Letter from the Co-chair
Green Urban Design, Innovation, and the Emergence of a ”Civic Ecology”
by James Hencke, ASLA, LEED
Introduction

As an increasing number of people live in urban areas, there is a growing need to directly connect their lives to the natural environment and surrounding urban ecosystems. An emerging science is exploring how urbanites can benefit from being personally involved in environmental projects, and how to encourage conservation behavior through ecological activity. A program sponsored by the City of Portland’s Bureau of Environmental Services, “Stormwater Cycling” took this writer on a four-hour, pedal-powered tour of some of the City’s more innovative and visible stormwater management facilities and left me with the impression that my city is embracing “Civic Ecology”. “Civic Ecology” is an emerging research program in the College of Forest Resources at the University of Washington that explores how people in cities and communities benefit from being involved in environmental projects, how urban ecosystems benefit communities, and how to encourage conservation behavior. (Visit www.cfr. washington.edu/research.envmind/civic.html for more information.)

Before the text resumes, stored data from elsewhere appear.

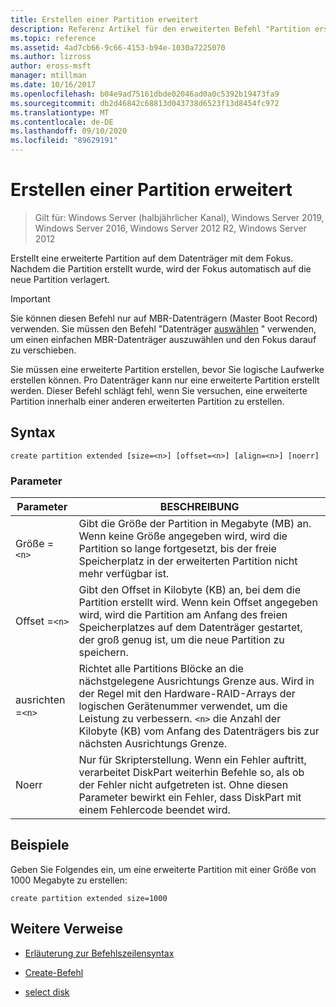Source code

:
 ```yaml
---
title: Erstellen einer Partition erweitert
description: Referenz Artikel für den erweiterten Befehl "Partition erstellen", mit dem eine erweiterte Partition auf dem Datenträger mit dem Fokus erstellt wird.
ms.topic: reference
ms.assetid: 4ad7cb66-9c66-4153-b94e-1030a7225070
ms.author: lizross
author: eross-msft
manager: mtillman
ms.date: 10/16/2017
ms.openlocfilehash: b04e9ad75161dbde02046ad0a0c5392b19473fa9
ms.sourcegitcommit: db2d46842c68813d043738d6523f13d8454fc972
ms.translationtype: MT
ms.contentlocale: de-DE
ms.lasthandoff: 09/10/2020
ms.locfileid: "89629191"
---
```

# <a name="create-partition-extended"></a>Erstellen einer Partition erweitert

> Gilt für: Windows Server (halbjährlicher Kanal), Windows Server 2019, Windows Server 2016, Windows Server 2012 R2, Windows Server 2012

Erstellt eine erweiterte Partition auf dem Datenträger mit dem Fokus. Nachdem die Partition erstellt wurde, wird der Fokus automatisch auf die neue Partition verlagert.

>[!IMPORTANT]
> Sie können diesen Befehl nur auf MBR-Datenträgern (Master Boot Record) verwenden. Sie müssen den Befehl "Datenträger [auswählen](select-disk.md) " verwenden, um einen einfachen MBR-Datenträger auszuwählen und den Fokus darauf zu verschieben.
>
> Sie müssen eine erweiterte Partition erstellen, bevor Sie logische Laufwerke erstellen können. Pro Datenträger kann nur eine erweiterte Partition erstellt werden. Dieser Befehl schlägt fehl, wenn Sie versuchen, eine erweiterte Partition innerhalb einer anderen erweiterten Partition zu erstellen.

## <a name="syntax"></a>Syntax

```
create partition extended [size=<n>] [offset=<n>] [align=<n>] [noerr]
```

### <a name="parameters"></a>Parameter

| Parameter | BESCHREIBUNG |
| --------- | ----------- |
| Größe =`<n>` | Gibt die Größe der Partition in Megabyte (MB) an. Wenn keine Größe angegeben wird, wird die Partition so lange fortgesetzt, bis der freie Speicherplatz in der erweiterten Partition nicht mehr verfügbar ist. |
| Offset =`<n>` | Gibt den Offset in Kilobyte (KB) an, bei dem die Partition erstellt wird. Wenn kein Offset angegeben wird, wird die Partition am Anfang des freien Speicherplatzes auf dem Datenträger gestartet, der groß genug ist, um die neue Partition zu speichern. |
| ausrichten =`<n>` | Richtet alle Partitions Blöcke an die nächstgelegene Ausrichtungs Grenze aus. Wird in der Regel mit den Hardware-RAID-Arrays der logischen Gerätenummer verwendet, um die Leistung zu verbessern. `<n>` die Anzahl der Kilobyte (KB) vom Anfang des Datenträgers bis zur nächsten Ausrichtungs Grenze. |
| Noerr | Nur für Skripterstellung. Wenn ein Fehler auftritt, verarbeitet DiskPart weiterhin Befehle so, als ob der Fehler nicht aufgetreten ist. Ohne diesen Parameter bewirkt ein Fehler, dass DiskPart mit einem Fehlercode beendet wird. |

## <a name="examples"></a>Beispiele

Geben Sie Folgendes ein, um eine erweiterte Partition mit einer Größe von 1000 Megabyte zu erstellen:

```
create partition extended size=1000
```

## <a name="additional-references"></a>Weitere Verweise

- [Erläuterung zur Befehlszeilensyntax](command-line-syntax-key.md)

- [Create-Befehl](create.md)

- [select disk](select-disk.md)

I attended the tour on August 24, 2004 to see first-hand locally built ecoroofs, bioswales, naturescaping and other sustainable approaches to urban spaces that bring community and environment together into a meaningful dynamic.

Ecoroofs

Ecoroofs are typically low maintenance vegetated roof systems used in place of conventional roofs They act as natural sponges, reducing runoff by up to 90%. An outstanding example of an ecoroof project on the tour included the People’s Food Co-op at 3029 SE 21st Ave.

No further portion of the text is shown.